In the records below, the line with "not toward the" opens the range and the line with "the cost of uncorrected residuals." closes it; print that range exactly and nothing else.

── EXERCISE INPUTS ──

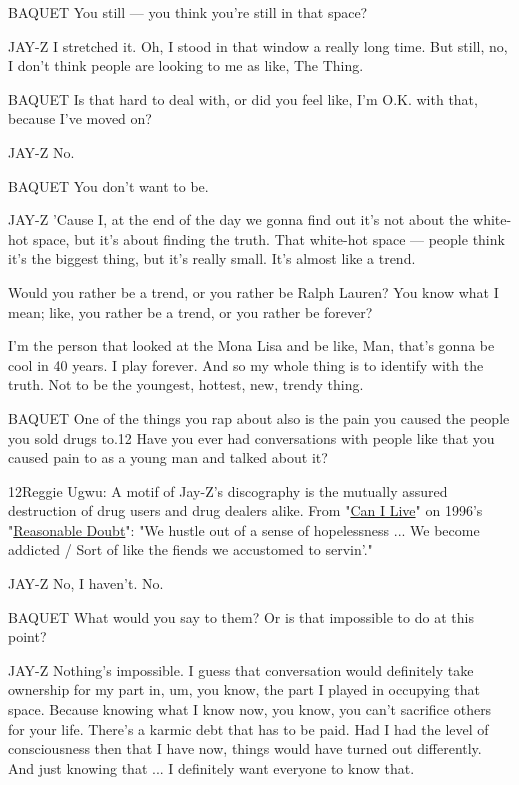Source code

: BAQUET You still --- you think you're still in that space?

JAY-Z I stretched it. Oh, I stood in that window a really long time. But
still, no, I don't think people are looking to me as like, The Thing.

BAQUET Is that hard to deal with, or did you feel like, I'm O.K. with
that, because I've moved on?

JAY-Z No.

BAQUET You don't want to be.

JAY-Z 'Cause I, at the end of the day we gonna find out it's not about
the white-hot space, but it's about finding the truth. That white-hot
space --- people think it's the biggest thing, but it's really small.
It's almost like a trend.

Would you rather be a trend, or you rather be Ralph Lauren? You know
what I mean; like, you rather be a trend, or you rather be forever?

I'm the person that looked at the Mona Lisa and be like, Man, that's
gonna be cool in 40 years. I play forever. And so my whole thing is to
identify with the truth. Not to be the youngest, hottest, new, trendy
thing.

BAQUET One of the things you rap about also is the pain you caused the
people you sold drugs to.12 Have you ever had conversations with people
like that you caused pain to as a young man and talked about it?

12Reggie Ugwu: A motif of Jay-Z's discography is the mutually assured
destruction of drug users and drug dealers alike. From
"\href{https://open.spotify.com/track/0qSfuaTaSacJfsNqXZPbkX}{Can I
Live}" on 1996's
"\href{https://open.spotify.com/album/5lheTytGmdGaGlxzXu4uDY}{Reasonable
Doubt}": "We hustle out of a sense of hopelessness ... We become
addicted / Sort of like the fiends we accustomed to servin'."

JAY-Z No, I haven't. No.

BAQUET What would you say to them? Or is that impossible to do at this
point?

JAY-Z Nothing's impossible. I guess that conversation would definitely
take ownership for my part in, um, you know, the part I played in
occupying that space. Because knowing what I know now, you know, you
can't sacrifice others for your life. There's a karmic debt that has to
be paid. Had I had the level of consciousness then that I have now,
things would have turned out differently. And just knowing that ... I
definitely want everyone to know that.

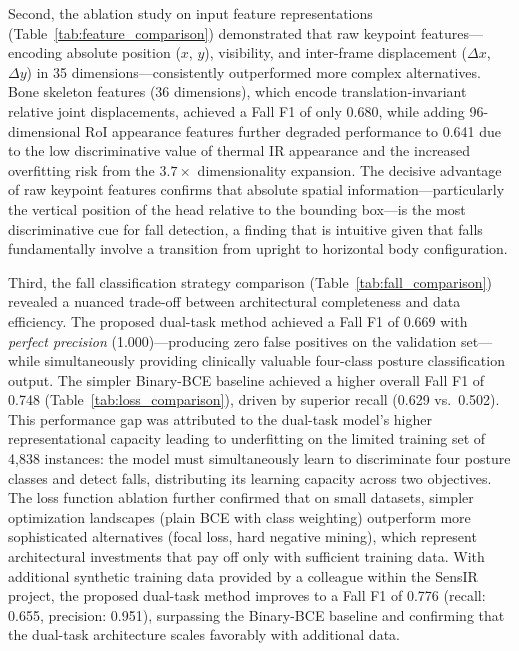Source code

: Second, the ablation study on input feature representations (Table~\ref{tab:feature_comparison}) demonstrated that raw keypoint features---encoding absolute position ($x$, $y$), visibility, and inter-frame displacement ($\Delta x$, $\Delta y$) in 35 dimensions---consistently outperformed more complex alternatives. Bone skeleton features (36 dimensions), which encode translation-invariant relative joint displacements, achieved a Fall F1 of only 0.680, while adding 96-dimensional RoI appearance features further degraded performance to 0.641 due to the low discriminative value of thermal IR appearance and the increased overfitting risk from the $3.7\times$ dimensionality expansion. The decisive advantage of raw keypoint features confirms that absolute spatial information---particularly the vertical position of the head relative to the bounding box---is the most discriminative cue for fall detection, a finding that is intuitive given that falls fundamentally involve a transition from upright to horizontal body configuration.

Third, the fall classification strategy comparison (Table~\ref{tab:fall_comparison}) revealed a nuanced trade-off between architectural completeness and data efficiency. The proposed dual-task method achieved a Fall F1 of 0.669 with \emph{perfect precision} (1.000)---producing zero false positives on the validation set---while simultaneously providing clinically valuable four-class posture classification output. The simpler Binary-BCE baseline achieved a higher overall Fall F1 of 0.748 (Table~\ref{tab:loss_comparison}), driven by superior recall (0.629 vs.\ 0.502). This performance gap was attributed to the dual-task model's higher representational capacity leading to underfitting on the limited training set of 4{,}838 instances: the model must simultaneously learn to discriminate four posture classes and detect falls, distributing its learning capacity across two objectives. The loss function ablation further confirmed that on small datasets, simpler optimization landscapes (plain BCE with class weighting) outperform more sophisticated alternatives (focal loss, hard negative mining), which represent architectural investments that pay off only with sufficient training data. With additional synthetic training data provided by a colleague within the SensIR project, the proposed dual-task method improves to a Fall F1 of 0.776 (recall: 0.655, precision: 0.951), surpassing the Binary-BCE baseline and confirming that the dual-task architecture scales favorably with additional data.

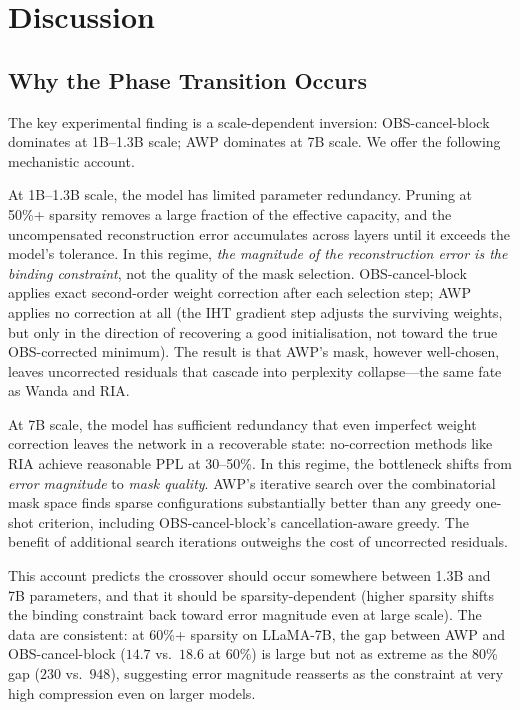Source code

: \documentclass{article}
\begin{document}
\section{Discussion}
\label{sec:discussion}

\subsection{Why the Phase Transition Occurs}

The key experimental finding is a scale-dependent inversion: OBS-cancel-block
dominates at 1B--1.3B scale; AWP dominates at 7B scale. We offer the following
mechanistic account.

At 1B--1.3B scale, the model has limited parameter redundancy. Pruning at
50\%+ sparsity removes a large fraction of the effective capacity, and the
uncompensated reconstruction error accumulates across layers until it exceeds
the model's tolerance. In this regime, \emph{the magnitude of the reconstruction
error is the binding constraint}, not the quality of the mask selection.
OBS-cancel-block applies exact second-order weight correction after each
selection step; AWP applies no correction at all (the IHT gradient step adjusts
the surviving weights, but only in the direction of recovering a good initialisation,
not toward the true OBS-corrected minimum). The result is that AWP's mask,
however well-chosen, leaves uncorrected residuals that cascade into perplexity
collapse---the same fate as Wanda and RIA.

At 7B scale, the model has sufficient redundancy that even imperfect weight
correction leaves the network in a recoverable state: no-correction methods like
RIA achieve reasonable PPL at 30--50\%. In this regime, the bottleneck shifts
from \emph{error magnitude} to \emph{mask quality}. AWP's iterative search over
the combinatorial mask space finds sparse configurations substantially better
than any greedy one-shot criterion, including OBS-cancel-block's
cancellation-aware greedy. The benefit of additional search iterations outweighs
the cost of uncorrected residuals.

This account predicts the crossover should occur somewhere between 1.3B and 7B
parameters, and that it should be sparsity-dependent (higher sparsity shifts the
binding constraint back toward error magnitude even at large scale). The data
are consistent: at 60\%+ sparsity on LLaMA-7B, the gap between AWP and
OBS-cancel-block ($14.7$ vs.\ $18.6$ at 60\%) is large but not as extreme
as the 80\% gap ($230$ vs.\ $948$), suggesting error magnitude reasserts as
the constraint at very high compression even on larger models.
\end{document}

───

# [SOLUTION BELOW]
not toward the true OBS-corrected minimum). The result is that AWP's mask,
however well-chosen, leaves uncorrected residuals that cascade into perplexity
collapse---the same fate as Wanda and RIA.

At 7B scale, the model has sufficient redundancy that even imperfect weight
correction leaves the network in a recoverable state: no-correction methods like
RIA achieve reasonable PPL at 30--50\%. In this regime, the bottleneck shifts
from \emph{error magnitude} to \emph{mask quality}. AWP's iterative search over
the combinatorial mask space finds sparse configurations substantially better
than any greedy one-shot criterion, including OBS-cancel-block's
cancellation-aware greedy. The benefit of additional search iterations outweighs
the cost of uncorrected residuals.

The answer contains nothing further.